Even though Jesus’ ministry begins with his being tempted in the wilderness by Satan, a lot of people have a hard time accepting that he could really have been tempted. What they seem to be saying is that Jesus’ temptations weren’t real. He didn’t really want any of the things he was offered. And he certainly wouldn’t have wanted to be spared suffering and death.

Let’s leave aside for the moment the fact that there are clear passages of scripture where Jesus asks God to have the cup of suffering and violent death taken from him, what would it say if Jesus were somehow not really tempted by all the things offered him? If all of these things were empty formalities?

It would mean that despite what the church has claimed from the very beginning, Jesus was not truly human. One who is truly human is going to be tempted. To deny that Jesus was truly tempted is to deny that Jesus was truly human. And if there’s one thing that Mark’s gospel emphasizes, it is Jesus’ humanity. Jesus was tempted because humans are tempted.

Temptation is a necessary state of our humanity.


And that’s a good thing.

Because what’s true for Jesus is true for us as well: in order for temptation to be real, the temptation must be meaningful. We actually have to be temptable. And if we’re temptable it’s because the choice before us is a meaningful, real choice.

We’re tempted because the choices are real. And that means that we have free will.

If we didn’t, then our tests would be meaningless, too. If we could not choose to do the good, then tempting us with the evil is just as meaningless as the idea that Jesus could be tempted to do anything other than the good. Both we and Jesus are tempted because in our humanity we have free will, free to choose, free to walk down the path of righteousness or wickedness.

And that’s good news because what that means is that God loves us, truly loves us. It is not possible to love someone who is not free to choose to respond to that love. If you could make someone love you in response to your love, would that really be love? From either of you?

Love is about letting go.

Image courtesy world.net

Love is about accepting the other as they are: and that may mean ‘as a person who does not love you.’ Love is not about trying to get someone to love you. Love is not about trying to get someone to do what you want them to. As Paul says, love “does not insist on its own way.” Rather, love is about letting go and being willing to suffer the pain of having let go. You cannot truly love someone unless you are willing to grant them the freedom to hurt you. To love someone is to allow that person the freedom to love you or reject you. Until you are willing to risk heartbreak, you are not really willing to love.

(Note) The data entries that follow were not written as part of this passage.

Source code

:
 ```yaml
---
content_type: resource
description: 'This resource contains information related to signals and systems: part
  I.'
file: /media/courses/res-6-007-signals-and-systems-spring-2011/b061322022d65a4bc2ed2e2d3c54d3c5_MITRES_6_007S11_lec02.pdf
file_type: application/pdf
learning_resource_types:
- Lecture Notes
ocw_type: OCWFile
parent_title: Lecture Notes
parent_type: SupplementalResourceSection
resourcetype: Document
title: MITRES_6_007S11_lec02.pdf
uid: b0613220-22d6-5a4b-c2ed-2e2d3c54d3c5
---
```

God loves us. How do we know this? Because God has given us the freewill whereby we might choose to reject God. God is in relationship with a people whom he has freed to decide for themselves whether they want to be in that relationship.

We are tempted because we are free. And we are free because we are loved.

V.   END

Throughout this Lenten season, we will be looking at the things that are temptations for us and the hope of the gospel that helps us to overcome them. But as we do, we’ll bear in mind that the very fact that we can be tempted means that we have been freed to do so by a loving God who desires our freedom in order that we might truly be in relationship.

Now, that does mean that there will be consequences to our choices. The story of Noah is a story of the consequences of human sinfulness on a grand scale. Our freedom to choose means that when we choose wrong, we have to take responsibility for that choice.

But none of that changes the fact that in all our choices, we are loved. Loved by one who loved us so much that we were set free to choose or reject, with all the temptations, consequences, and blessings that that results in. And one who walks beside us, in times of temptation and struggle, in the wilderness, in our testing and our succeeding. In all the days of our lives.